I am new to using `Mosaic` on Databricks. The task is to create a Heatmap with the counts within Hexagons of H3 resolution. Since the dataset is quite large I am opting for Mosaic. As the first step I am trying to create the hexagons covering the given area but the following code does not generate hexagons covering the full square as illustrated below:
from pyspark.sql.functions import *
from mosaic import enable_mosaic
enable_mosaic(spark, dbutils)
from pyspark import SparkContext
from pyspark.sql import functions as F
import mosaic as mos
from mosaic import st_point
lons = [-80., -80., -70., -70., -80.]
lats = [ 35., 45., 45., 35., 35.]
bounds_df = (
spark
.createDataFrame({"lon": lon, "lat": lat} for lon, lat in zip(lons, lats))
.coalesce(1)
.withColumn("point_geom", st_point("lon", "lat"))
)
bounds_df.show()
from mosaic import st_makeline
bounds_df = (
bounds_df
.groupBy()
.agg(F.collect_list("point_geom").alias("bounding_coords"))

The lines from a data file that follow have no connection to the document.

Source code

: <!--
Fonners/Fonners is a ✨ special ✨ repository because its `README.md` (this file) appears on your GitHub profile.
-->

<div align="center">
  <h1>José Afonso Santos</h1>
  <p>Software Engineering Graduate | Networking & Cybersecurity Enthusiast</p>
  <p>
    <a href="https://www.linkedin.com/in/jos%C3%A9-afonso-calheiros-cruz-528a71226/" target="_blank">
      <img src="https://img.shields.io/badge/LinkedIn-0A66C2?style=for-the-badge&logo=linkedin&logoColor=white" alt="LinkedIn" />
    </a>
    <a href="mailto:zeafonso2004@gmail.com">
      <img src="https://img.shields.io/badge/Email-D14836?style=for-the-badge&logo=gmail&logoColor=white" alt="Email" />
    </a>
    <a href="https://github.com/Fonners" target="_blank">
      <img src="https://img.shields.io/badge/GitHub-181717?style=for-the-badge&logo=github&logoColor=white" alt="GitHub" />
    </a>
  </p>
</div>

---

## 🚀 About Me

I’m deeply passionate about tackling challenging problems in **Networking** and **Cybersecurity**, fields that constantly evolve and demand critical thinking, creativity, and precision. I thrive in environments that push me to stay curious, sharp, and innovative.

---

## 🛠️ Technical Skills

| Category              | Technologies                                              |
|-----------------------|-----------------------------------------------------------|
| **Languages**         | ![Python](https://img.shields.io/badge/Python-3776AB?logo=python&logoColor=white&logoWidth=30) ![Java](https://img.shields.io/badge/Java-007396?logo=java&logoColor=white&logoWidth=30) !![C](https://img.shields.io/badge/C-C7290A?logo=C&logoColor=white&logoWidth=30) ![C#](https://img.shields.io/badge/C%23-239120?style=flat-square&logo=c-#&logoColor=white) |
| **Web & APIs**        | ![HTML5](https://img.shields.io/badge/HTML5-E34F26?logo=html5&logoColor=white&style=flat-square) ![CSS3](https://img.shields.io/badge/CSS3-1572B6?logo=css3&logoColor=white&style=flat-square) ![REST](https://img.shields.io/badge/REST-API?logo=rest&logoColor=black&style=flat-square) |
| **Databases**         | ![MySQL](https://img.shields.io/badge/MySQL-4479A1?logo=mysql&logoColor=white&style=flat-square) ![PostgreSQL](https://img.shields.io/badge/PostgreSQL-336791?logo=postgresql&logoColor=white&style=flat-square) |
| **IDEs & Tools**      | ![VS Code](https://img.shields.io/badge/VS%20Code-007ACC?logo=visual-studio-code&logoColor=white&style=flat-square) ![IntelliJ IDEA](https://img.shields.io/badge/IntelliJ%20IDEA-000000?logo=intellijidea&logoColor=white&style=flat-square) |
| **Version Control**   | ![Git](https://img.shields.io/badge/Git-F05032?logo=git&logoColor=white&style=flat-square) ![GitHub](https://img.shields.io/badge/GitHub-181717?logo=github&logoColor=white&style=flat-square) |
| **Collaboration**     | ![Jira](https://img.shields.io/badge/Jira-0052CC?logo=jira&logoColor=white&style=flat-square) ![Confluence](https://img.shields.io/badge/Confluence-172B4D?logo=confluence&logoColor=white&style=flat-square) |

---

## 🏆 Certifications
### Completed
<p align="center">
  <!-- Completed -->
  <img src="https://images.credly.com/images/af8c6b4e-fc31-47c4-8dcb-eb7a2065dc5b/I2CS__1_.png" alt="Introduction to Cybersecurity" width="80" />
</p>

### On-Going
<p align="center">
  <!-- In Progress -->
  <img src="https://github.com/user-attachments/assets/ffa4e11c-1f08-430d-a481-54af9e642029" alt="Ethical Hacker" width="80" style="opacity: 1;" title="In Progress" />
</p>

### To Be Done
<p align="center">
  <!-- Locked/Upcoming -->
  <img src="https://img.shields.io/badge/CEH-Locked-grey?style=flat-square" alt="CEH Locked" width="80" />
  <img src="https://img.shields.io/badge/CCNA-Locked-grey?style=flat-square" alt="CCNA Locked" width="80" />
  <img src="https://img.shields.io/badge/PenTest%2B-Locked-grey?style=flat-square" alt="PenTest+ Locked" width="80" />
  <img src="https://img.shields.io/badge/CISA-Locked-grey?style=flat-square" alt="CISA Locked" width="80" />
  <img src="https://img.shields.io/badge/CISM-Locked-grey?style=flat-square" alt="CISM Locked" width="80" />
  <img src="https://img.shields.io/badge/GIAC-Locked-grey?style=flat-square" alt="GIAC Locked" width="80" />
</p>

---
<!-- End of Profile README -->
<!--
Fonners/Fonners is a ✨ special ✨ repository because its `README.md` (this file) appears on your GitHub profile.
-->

.select(st_makeline("bounding_coords").alias("bounding_ring"))
)
bounds_df.show()
from mosaic import st_makepolygon
bounds_df = bounds_df.select(st_makepolygon("bounding_ring").alias("bounds"))
bounds_df.show()
hexs = (bounds_df
.select(mos.mosaic_explode("bounds", lit(5)))
.select("index.*")
)
hexs.show()
%%mosaic_kepler
hexs "index_id" "h3"
Do you know why there are gaps between the hexagons?